## What this task involves
Run through the records and, wherever a line holds the word "font", return that line.
+---+
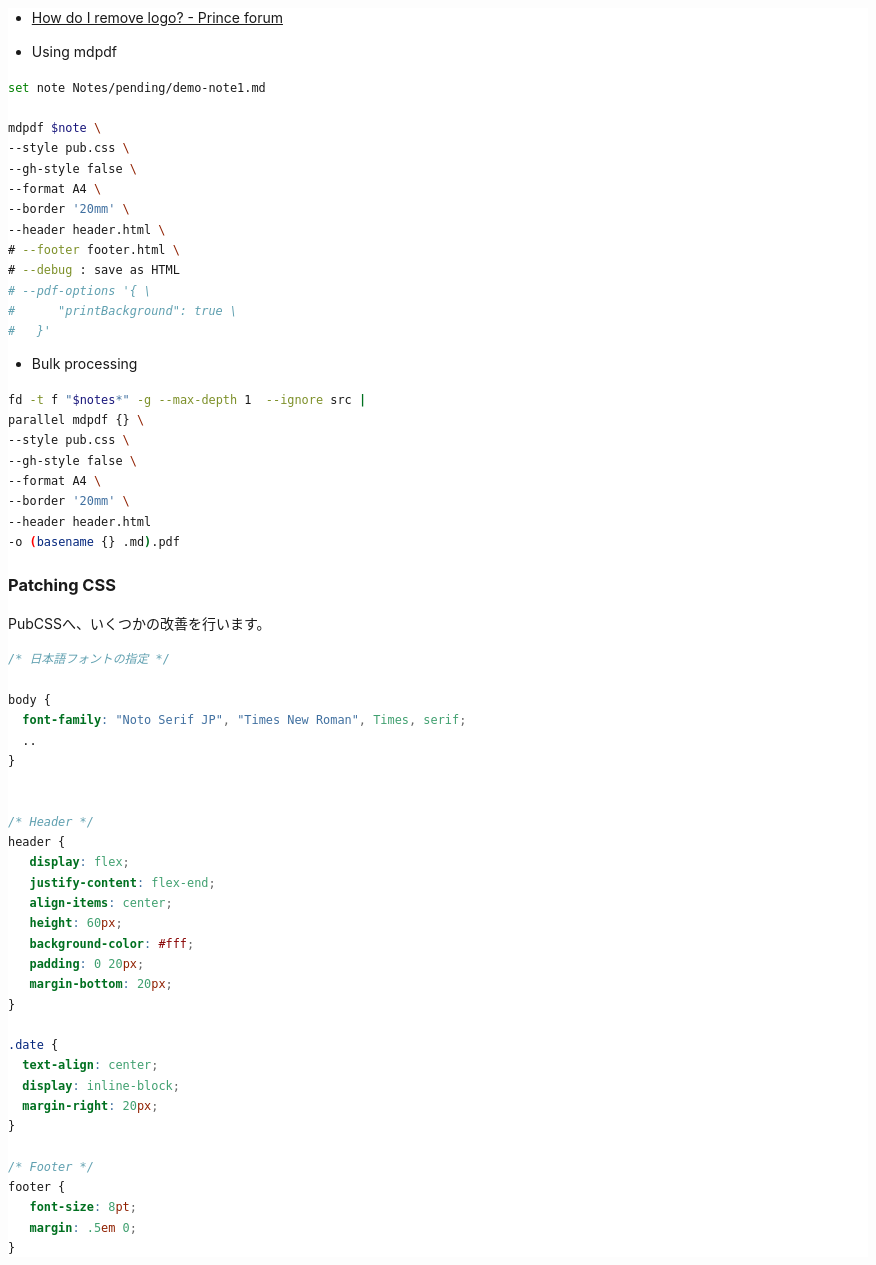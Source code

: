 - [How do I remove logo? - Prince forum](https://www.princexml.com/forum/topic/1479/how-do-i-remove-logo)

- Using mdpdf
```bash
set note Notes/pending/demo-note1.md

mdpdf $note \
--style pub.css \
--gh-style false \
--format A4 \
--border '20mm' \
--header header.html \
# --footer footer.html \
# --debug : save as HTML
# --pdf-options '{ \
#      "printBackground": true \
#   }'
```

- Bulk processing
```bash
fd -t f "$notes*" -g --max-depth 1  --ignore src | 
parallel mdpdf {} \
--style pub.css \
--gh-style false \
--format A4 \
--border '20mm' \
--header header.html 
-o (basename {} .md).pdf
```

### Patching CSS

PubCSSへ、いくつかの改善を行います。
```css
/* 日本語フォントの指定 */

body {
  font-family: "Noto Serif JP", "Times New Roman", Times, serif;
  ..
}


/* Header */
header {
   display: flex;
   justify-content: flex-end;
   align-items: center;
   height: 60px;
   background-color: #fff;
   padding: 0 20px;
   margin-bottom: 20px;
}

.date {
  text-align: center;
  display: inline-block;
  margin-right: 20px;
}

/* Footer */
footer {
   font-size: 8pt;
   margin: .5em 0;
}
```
+---+
## Output for this exercise
  font-family: "Noto Serif JP", "Times New Roman", Times, serif;
   font-size: 8pt;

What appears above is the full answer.